Based on the basic MI expression, quadratic MI is got by inserting quadratic expressions of the related variables (Torkkola and Campbell 2000), which are useful to reduce the complexity of computational cost. If D 1 and D 2 are discrete variables, their quadratic MI (Chow and Huang 2005; Huang and Chow 2005; Torkkola and Campbell 2000) is

$$ I\left( {D_1 ;D_2 } \right)=\log \frac{\sum\limits_{d_1 \in D_1 } {\sum\limits_{d_2 \in D_2 } {p\left( {d_1 ,d_2 } \right)} } ^2\sum\limits_{d_1 \in D_1 } {\sum\limits_{d_2 \in D_2 } {p\left( {d_1 } \right)^2p\left( {d_2 } \right)^2} } }{\bigg( {\sum\limits_{d_1 \in D_1 } {\sum\limits_{d_2 \in D_2 } {p\left( {d_1 ,d_2 } \right)p\left( {d_1 } \right)p\left( {d_2 } \right)} } } \bigg)^2}. $$
(6)

For two continuous variables E 1 and E 2, their quadratic MI is:

$$ I\left( {E_1 ;E_2 } \right)=\log \frac{\int\int {p\left( {e_1 ,e_2 } \right)^2de_1 de_2 } \int\int {p\left( {e_1 } \right)^2p\left( {e_2 } \right)^2de_1 de_2 } }{\left( {\int\int {p\left( {e_1 ,e_2 } \right)p\left( {e_1 } \right)p\left( {e_2 } \right)de_1 de_2 } } \right)^2}. $$
(7)

The probability mass function describes the relative likelihood for the variable to occur at a given point, which is estimated according to the observation.
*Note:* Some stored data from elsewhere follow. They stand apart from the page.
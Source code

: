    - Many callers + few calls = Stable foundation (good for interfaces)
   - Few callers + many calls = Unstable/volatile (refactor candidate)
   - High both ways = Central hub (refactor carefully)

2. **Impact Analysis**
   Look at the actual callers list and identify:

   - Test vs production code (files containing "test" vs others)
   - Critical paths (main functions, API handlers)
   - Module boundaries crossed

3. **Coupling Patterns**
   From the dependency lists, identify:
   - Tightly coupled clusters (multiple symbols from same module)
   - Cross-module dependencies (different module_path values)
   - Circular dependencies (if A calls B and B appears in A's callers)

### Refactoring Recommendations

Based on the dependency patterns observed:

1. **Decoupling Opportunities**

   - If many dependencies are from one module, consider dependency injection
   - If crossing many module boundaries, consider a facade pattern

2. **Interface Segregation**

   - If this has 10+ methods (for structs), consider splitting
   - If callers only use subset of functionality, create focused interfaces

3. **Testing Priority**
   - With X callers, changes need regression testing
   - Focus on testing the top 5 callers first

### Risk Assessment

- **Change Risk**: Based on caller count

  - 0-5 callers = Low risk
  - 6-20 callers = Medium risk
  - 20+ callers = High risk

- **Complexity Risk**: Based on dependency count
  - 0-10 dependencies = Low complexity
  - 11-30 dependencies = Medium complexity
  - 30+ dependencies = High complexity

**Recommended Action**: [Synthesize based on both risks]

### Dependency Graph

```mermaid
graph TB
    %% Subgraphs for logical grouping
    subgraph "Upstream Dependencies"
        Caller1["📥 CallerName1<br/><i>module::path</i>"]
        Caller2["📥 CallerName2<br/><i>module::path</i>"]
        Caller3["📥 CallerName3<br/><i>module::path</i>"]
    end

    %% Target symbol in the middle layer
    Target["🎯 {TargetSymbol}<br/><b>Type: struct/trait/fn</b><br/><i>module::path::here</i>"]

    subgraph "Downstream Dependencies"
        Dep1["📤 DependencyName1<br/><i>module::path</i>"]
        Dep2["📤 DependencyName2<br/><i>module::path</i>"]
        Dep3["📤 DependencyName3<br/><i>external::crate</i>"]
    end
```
Histogram and Kernel method are also used to estimate the probability mass function. However, Histogram tends to produce large estimation errors and pushes the memory requirement exponentially, with the increasing size of data.

2.2 Rough sets based feature selection

The theory of rough sets aims to approximately describe the sets that are unknown, incompletely specified, or whose specification is over complex. The fundamental notions of rough sets are lower and upper approximations of sets (Pawlak 1982, 1991; Pawlak and Skowron 2007a, b, c). The lower approximation is a description of the domain objects with certainty belonging to the concept of interest, whereas the upper approximation is a description of the domain objects that possibly belong to the concept of interest.

Definition 2.1

Let IS(U,A) be a complete information system, where U is a nonempty finite set of objects and A is a nonempty finite set of features so that f:UV f for every f ∈ A. V f is the set of values that f takes. For any \(P\subseteq A\), there exists an indiscernible relation IND(P)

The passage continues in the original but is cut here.